**Exercise**
Go to the line containing "This release contains" in the records below and retype from there through the final line, exactly.

┌─ Dataset excerpts

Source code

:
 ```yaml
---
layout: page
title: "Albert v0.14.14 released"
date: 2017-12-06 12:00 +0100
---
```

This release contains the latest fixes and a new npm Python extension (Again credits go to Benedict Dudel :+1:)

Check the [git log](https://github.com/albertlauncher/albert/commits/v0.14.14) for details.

└─

**Exercise solution**
This release contains the latest fixes and a new npm Python extension (Again credits go to Benedict Dudel :+1:)

Check the [git log](https://github.com/albertlauncher/albert/commits/v0.14.14) for details.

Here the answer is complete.